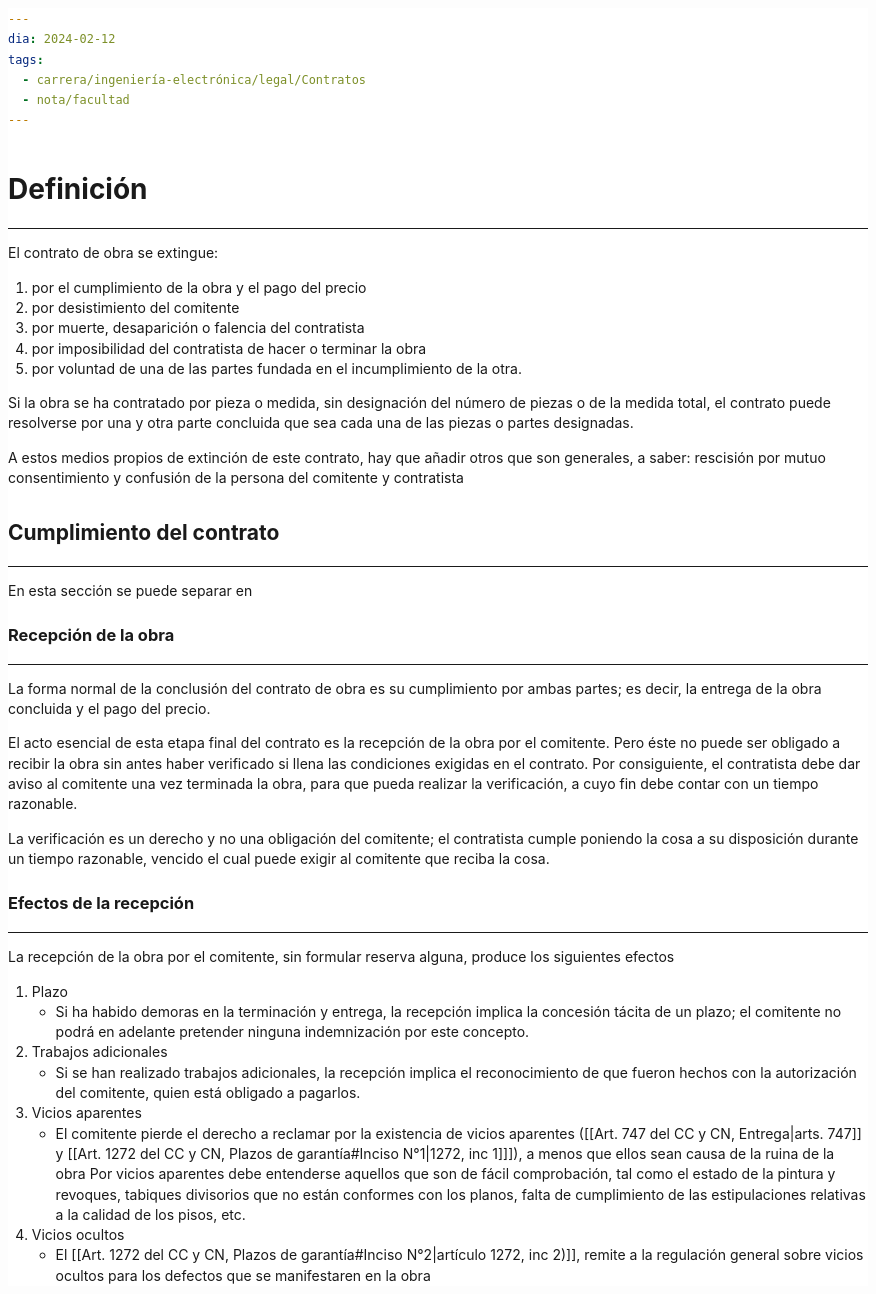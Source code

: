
 ```yaml
---
dia: 2024-02-12
tags:
  - carrera/ingeniería-electrónica/legal/Contratos
  - nota/facultad
---
```

# Definición
---
El contrato de obra se extingue: 
1) por el cumplimiento de la obra y el pago del precio
2) por desistimiento del comitente
3) por muerte, desaparición o falencia del contratista
4) por imposibilidad del contratista de hacer o terminar la obra
5) por voluntad de una de las partes fundada en el incumplimiento de la otra. 

Si la obra se ha contratado por pieza o medida, sin designación del número de piezas o de la medida total, el contrato puede resolverse por una y otra parte concluida que sea cada una de las piezas o partes designadas. 

A estos medios propios de extinción de este contrato, hay que añadir otros que son generales, a saber: rescisión por mutuo consentimiento y confusión de la persona del comitente y contratista

## Cumplimiento del contrato
---
En esta sección se puede separar en 

### Recepción de la obra
---
La forma normal de la conclusión del contrato de obra es su cumplimiento por ambas partes; es decir, la entrega de la obra concluida y el pago del precio. 

El acto esencial de esta etapa final del contrato es la recepción de la obra por el comitente. Pero éste no puede ser obligado a recibir la obra sin antes haber verificado si llena las condiciones exigidas en el contrato. Por consiguiente, el contratista debe dar aviso al comitente una vez terminada la obra, para que pueda realizar la verificación, a cuyo fin debe contar con un tiempo razonable. 

La verificación es un derecho y no una obligación del comitente; el contratista cumple poniendo la cosa a su disposición durante un tiempo razonable, vencido el cual puede exigir al comitente que reciba la cosa.

### Efectos de la recepción
---
La recepción de la obra por el comitente, sin formular reserva alguna, produce los siguientes efectos
1) Plazo
	* Si ha habido demoras en la terminación y entrega, la recepción implica la concesión tácita de un plazo; el comitente no podrá en adelante pretender ninguna indemnización por este concepto.
2) Trabajos adicionales
	*  Si se han realizado trabajos adicionales, la recepción implica el reconocimiento de que fueron hechos con la autorización del comitente, quien está obligado a pagarlos.
3) Vicios aparentes
	* El comitente pierde el derecho a reclamar por la existencia de vicios aparentes ([[Art. 747 del CC y CN, Entrega|arts. 747]] y [[Art. 1272 del CC y CN, Plazos de garantía#Inciso N°1|1272, inc 1]]]), a menos que ellos sean causa de la ruina de la obra
	  Por vicios aparentes debe entenderse aquellos que son de fácil comprobación, tal como el estado de la pintura y revoques, tabiques divisorios que no están conformes con los planos, falta de cumplimiento de las estipulaciones relativas a la calidad de los pisos, etc.
4) Vicios ocultos
	* El [[Art. 1272 del CC y CN, Plazos de garantía#Inciso N°2|artículo 1272, inc 2)]], remite a la regulación general sobre vicios ocultos para los defectos que se manifestaren en la obra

What the task requires -> Go through the material above, find each line with the string "concluida", and copy it.

Output for this task ->
Si la obra se ha contratado por pieza o medida, sin designación del número de piezas o de la medida total, el contrato puede resolverse por una y otra parte concluida que sea cada una de las piezas o partes designadas. 
La forma normal de la conclusión del contrato de obra es su cumplimiento por ambas partes; es decir, la entrega de la obra concluida y el pago del precio. 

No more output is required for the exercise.